@Auspice said in Where's your RP at?:
Economy systems are cool in theory, but finding the balance is hard. You have to be willing to throttle it hard... or else risk the people that have little to no RL demands dominating the entire game.
What I did on Lost Stars (a private invite-only PennMUSH-based science fiction game ages ago) was a system I called DICE, where you had 100 units of 'time' per week. The system was then made of blocks, that would take an input, operate on it with a function, and then output something.
You could literally set up a block that said, "I have Skill X / Career Y, I will spend 40 units of my time this week making money at that." The input was time, the function was your skill/career, the output was money.
But if you wanted to train a skill up, that also cost time. (As opposed to XP; there was no XP to buy up skills, you just had to spend the time training them. It was level * 150 time, so level 1 of a skill took 150 time units, level 2 took 300, etc.) That was another block you could place in the system. The input was time, the output was progression towards a skill. (Basically, learning a skill had a 'meter' that had to fill.)
And other things could cost time, too; want to decipher that alien language? It'll take a roll (to determine how well you do) and then X amount of time working on it (where X is based off the roll). That was a custom block added to people involved in a plotline; you could even share those blocks around (to involve other people and get through a plot faster, provided they had appropriate skills).
Of course, I had other blocks as well to act as drains. Want to keep that nice apartment? That was a block that said 'this apartment will cost you X credits per week'. Want to have a ship to fly around? There was a maintenance block to pay upkeep and docking fees.
In effect, you had a breakdown that might say "Each week, I am spending 40 units of time on my 'job' running this fuel depot (which at my level means I'll get 1000 credits), 30 units of time on improving my engineering skill (until that's done), and 30 units of time on trying to reconstruct this weird alien device someone brought me (until that completes and staff moves that plotline forward). Also, 150 credits on my apartment, and 300 credits on my ship's docking and maintenance fees." And so each week it would run all of those.

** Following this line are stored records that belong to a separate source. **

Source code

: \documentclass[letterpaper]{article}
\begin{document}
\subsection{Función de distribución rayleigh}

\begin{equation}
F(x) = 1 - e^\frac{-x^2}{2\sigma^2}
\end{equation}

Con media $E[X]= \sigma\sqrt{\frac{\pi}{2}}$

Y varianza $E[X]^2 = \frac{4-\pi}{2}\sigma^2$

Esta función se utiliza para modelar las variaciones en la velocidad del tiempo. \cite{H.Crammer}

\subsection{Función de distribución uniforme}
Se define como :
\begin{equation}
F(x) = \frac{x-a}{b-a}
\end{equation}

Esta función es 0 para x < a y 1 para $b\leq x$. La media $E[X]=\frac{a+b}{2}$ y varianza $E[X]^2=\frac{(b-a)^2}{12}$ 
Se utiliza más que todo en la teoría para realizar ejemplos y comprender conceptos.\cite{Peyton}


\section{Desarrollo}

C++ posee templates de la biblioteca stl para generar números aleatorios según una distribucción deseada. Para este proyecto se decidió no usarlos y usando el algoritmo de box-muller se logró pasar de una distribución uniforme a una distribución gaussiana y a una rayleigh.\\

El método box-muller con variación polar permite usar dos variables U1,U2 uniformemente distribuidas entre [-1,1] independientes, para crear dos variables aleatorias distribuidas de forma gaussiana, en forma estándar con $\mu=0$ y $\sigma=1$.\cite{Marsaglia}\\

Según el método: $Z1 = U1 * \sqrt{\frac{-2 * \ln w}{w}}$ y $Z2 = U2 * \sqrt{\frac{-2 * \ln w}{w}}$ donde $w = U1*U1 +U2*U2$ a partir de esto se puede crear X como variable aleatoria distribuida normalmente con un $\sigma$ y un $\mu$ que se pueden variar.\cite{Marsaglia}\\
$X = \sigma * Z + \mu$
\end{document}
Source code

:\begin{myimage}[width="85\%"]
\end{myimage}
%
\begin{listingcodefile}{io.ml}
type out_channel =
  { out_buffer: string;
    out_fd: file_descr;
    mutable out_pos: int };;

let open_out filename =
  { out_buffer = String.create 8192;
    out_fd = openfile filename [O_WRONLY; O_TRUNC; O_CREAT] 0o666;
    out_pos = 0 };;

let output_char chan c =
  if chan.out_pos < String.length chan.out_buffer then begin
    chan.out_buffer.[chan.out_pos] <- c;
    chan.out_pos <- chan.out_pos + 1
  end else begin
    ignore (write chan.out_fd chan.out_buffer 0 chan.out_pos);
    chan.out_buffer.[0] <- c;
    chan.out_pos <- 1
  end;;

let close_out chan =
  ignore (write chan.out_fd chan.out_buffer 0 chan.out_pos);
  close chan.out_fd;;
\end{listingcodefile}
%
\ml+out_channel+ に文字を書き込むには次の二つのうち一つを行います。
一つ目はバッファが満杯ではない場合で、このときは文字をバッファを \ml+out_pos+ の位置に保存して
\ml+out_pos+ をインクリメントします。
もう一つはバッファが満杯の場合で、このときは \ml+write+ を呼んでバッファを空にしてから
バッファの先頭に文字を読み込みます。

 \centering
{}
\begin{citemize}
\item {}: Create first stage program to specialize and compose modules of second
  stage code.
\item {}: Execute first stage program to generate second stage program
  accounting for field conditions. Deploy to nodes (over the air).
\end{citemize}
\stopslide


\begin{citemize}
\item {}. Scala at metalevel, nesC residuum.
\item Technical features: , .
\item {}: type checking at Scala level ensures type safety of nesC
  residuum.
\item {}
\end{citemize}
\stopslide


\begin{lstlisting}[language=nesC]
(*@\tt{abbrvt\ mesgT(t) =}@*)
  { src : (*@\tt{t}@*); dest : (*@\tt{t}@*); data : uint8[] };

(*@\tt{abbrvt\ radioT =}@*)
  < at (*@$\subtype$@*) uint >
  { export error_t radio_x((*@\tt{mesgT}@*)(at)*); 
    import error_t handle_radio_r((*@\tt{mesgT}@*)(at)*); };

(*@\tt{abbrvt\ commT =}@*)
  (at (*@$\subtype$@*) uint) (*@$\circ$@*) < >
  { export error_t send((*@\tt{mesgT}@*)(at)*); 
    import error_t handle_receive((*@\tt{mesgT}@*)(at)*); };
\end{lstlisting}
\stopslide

The practical upshot of the system was, being 'super active' didn't give you any significant benefit economically, and everyone still had to balance their time. You could not learn all the things and get all the money and do all the cool plot things. Even if you were on every day, you had no inherent advantages (economically, at least) over a player who only logged in once or twice a week. And it had the added benefit that your income/costs weren't dependent on other player action (as can often be the case with PC crafters in coded economies).
It didn't work out perfectly; there are a whole honking stack of things I'd do differently in a modernized version of DICE. I would have the unused time carry over one week or so, because that way you would have a little leeway and not 'waste time' when training a skill or doing a plot (i.e., a block that would complete and expire) vanished, but you were away that week and didn't notice. I would automate a hell of a lot more of the block setup. I would have done away with the 'employee' block (where I could 'employ' someone to get X amount of their time per week for Y amount of my money), because it just contributed to system imbalance in ways that gave me headaches.
But I think the concept, as a whole, still has a lot of value, and gets closer to a 'balanced' economy than a lot of things I've seen.